Moments earlier this man had ignored the humanity of her baby whom she wanted to keep. Her baby had a beating heart and brain waves and by the time of his or her death was likely able to move his or her arms and legs. But in the abortionist’s eyes, that baby was not a person or a daughter or son. The child was considered an obstacle to be removed.
Shame
Thurman spoke about the abortion itself, calling it painful but saying she felt she deserved the pain. The abortion industry wants the world to believe there is no shame in having an abortion. Yet women who have had abortions, including Thurman, continue to admit that they do feel shame, even when no one else knows about the abortion. Women tell stories of how even decades later they are still haunted by abortion trauma. Now age 51, Thurman appears to be no different.
“There is so much pain in this story,” she said. “It has been my darkest secret until now. […] The abortion I had as a teenager was the hardest decision of my life, one that caused me anguish then and that saddens me even now, but it was the path to the life full of joy and love that I have experienced. Choosing not to keep that early pregnancy allowed me to grow up and become the mother I wanted and needed to be.”

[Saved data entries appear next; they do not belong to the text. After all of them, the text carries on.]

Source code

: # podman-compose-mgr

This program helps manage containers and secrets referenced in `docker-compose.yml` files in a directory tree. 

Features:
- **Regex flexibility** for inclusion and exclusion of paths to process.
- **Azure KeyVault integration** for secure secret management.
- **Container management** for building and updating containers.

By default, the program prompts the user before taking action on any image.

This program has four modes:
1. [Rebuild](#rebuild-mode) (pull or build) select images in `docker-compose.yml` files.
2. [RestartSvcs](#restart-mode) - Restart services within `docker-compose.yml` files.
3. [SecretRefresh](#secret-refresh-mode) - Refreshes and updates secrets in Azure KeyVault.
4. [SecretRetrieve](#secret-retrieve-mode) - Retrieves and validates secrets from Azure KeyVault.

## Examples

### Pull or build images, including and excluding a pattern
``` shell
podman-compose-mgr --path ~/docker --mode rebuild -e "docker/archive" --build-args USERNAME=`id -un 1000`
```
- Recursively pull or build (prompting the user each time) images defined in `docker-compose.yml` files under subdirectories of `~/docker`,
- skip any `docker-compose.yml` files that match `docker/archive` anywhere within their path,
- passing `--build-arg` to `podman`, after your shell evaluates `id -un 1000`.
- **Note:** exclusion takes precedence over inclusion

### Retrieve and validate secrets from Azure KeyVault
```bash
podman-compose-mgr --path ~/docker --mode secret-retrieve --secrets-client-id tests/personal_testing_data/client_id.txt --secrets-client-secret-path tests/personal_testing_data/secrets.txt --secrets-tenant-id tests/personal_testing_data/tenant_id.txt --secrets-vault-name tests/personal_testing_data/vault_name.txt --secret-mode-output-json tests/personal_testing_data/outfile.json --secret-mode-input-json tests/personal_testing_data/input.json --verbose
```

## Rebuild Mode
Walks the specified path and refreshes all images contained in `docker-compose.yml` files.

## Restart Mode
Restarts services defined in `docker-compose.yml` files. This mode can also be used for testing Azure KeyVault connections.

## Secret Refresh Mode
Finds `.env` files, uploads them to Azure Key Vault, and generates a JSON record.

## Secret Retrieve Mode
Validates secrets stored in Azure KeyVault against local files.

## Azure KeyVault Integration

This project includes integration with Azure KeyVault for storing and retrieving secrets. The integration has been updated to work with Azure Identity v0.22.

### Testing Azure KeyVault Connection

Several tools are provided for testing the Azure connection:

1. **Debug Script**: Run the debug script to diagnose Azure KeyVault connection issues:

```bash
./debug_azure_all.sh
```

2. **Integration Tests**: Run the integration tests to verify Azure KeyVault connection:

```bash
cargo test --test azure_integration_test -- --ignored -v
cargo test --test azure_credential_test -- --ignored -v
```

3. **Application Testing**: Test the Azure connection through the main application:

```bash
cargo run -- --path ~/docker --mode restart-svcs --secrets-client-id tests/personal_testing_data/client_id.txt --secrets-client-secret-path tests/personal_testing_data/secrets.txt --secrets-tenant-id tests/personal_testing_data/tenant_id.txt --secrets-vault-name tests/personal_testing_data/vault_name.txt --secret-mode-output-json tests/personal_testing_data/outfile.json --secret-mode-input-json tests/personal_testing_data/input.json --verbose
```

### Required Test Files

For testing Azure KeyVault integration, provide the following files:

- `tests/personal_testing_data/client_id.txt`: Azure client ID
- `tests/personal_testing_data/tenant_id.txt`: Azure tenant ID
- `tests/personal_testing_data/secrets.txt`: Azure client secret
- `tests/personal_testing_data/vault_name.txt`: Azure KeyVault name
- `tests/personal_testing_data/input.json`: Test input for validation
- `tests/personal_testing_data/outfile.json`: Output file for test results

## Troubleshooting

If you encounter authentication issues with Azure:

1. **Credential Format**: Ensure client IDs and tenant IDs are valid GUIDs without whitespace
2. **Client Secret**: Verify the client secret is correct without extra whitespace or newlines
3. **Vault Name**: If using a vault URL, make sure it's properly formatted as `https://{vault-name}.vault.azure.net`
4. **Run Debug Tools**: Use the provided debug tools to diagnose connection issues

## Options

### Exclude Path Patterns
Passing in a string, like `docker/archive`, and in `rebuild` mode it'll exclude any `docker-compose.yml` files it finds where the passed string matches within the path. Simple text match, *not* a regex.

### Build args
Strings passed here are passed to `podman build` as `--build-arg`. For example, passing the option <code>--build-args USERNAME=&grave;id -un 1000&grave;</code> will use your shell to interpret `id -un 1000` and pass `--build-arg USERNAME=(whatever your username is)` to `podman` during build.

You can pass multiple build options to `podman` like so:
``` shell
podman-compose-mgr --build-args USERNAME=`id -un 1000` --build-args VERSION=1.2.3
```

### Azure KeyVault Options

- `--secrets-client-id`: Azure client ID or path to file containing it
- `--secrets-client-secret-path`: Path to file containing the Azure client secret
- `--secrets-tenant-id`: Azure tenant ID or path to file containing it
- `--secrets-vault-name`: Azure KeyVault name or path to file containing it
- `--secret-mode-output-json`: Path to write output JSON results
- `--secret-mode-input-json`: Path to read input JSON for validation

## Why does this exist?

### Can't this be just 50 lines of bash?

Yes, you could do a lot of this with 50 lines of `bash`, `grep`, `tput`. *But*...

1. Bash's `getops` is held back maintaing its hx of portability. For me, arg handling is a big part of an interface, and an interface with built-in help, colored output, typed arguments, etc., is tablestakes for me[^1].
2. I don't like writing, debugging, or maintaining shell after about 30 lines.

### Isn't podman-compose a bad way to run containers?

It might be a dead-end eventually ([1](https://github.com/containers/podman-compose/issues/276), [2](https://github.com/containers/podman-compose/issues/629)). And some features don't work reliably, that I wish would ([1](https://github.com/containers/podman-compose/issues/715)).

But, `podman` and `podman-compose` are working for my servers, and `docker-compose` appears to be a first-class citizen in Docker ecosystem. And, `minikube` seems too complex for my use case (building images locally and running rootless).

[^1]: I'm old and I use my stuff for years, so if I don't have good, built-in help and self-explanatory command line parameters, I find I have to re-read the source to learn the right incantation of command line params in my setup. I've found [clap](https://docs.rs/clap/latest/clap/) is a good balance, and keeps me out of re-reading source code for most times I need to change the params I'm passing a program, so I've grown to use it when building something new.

As pointed out by Not the Bee, Thurman clearly referred to her baby as a “baby,” saying “I wanted to keep the baby.” But when she decided on an abortion, her “baby” was replaced by a euphemism and she was suddenly “choosing not to keep that early pregnancy.” This signals an attempt to bury the truth, even from herself — that what was ended that day was not just a pregnancy. Pregnancies end every day with the births of living babies. What ended that day was her baby’s life.
When still-suffering women justify their abortions and credit them with leading them to their currently happy life, they forget that they have no idea what their lives would look like had they not had the abortion. They don’t know what happiness they would have found, what success they would have reached if they had let their baby live. Yes, they may have beautiful born children today, a solid career, or great marriage — but there is no way to know how immensely more beautiful their lives would have been if their other children had been allowed to be born, and if they didn’t live with the pain of abortion.
It is a tragedy that Uma Thurman was denied the opportunity to be a mother to her baby and that no one helped her escape the cycle of abuse she seems to have fought her way through. She and her child were both denied the chance to live out their potential and prove that women don’t need abortion to succeed.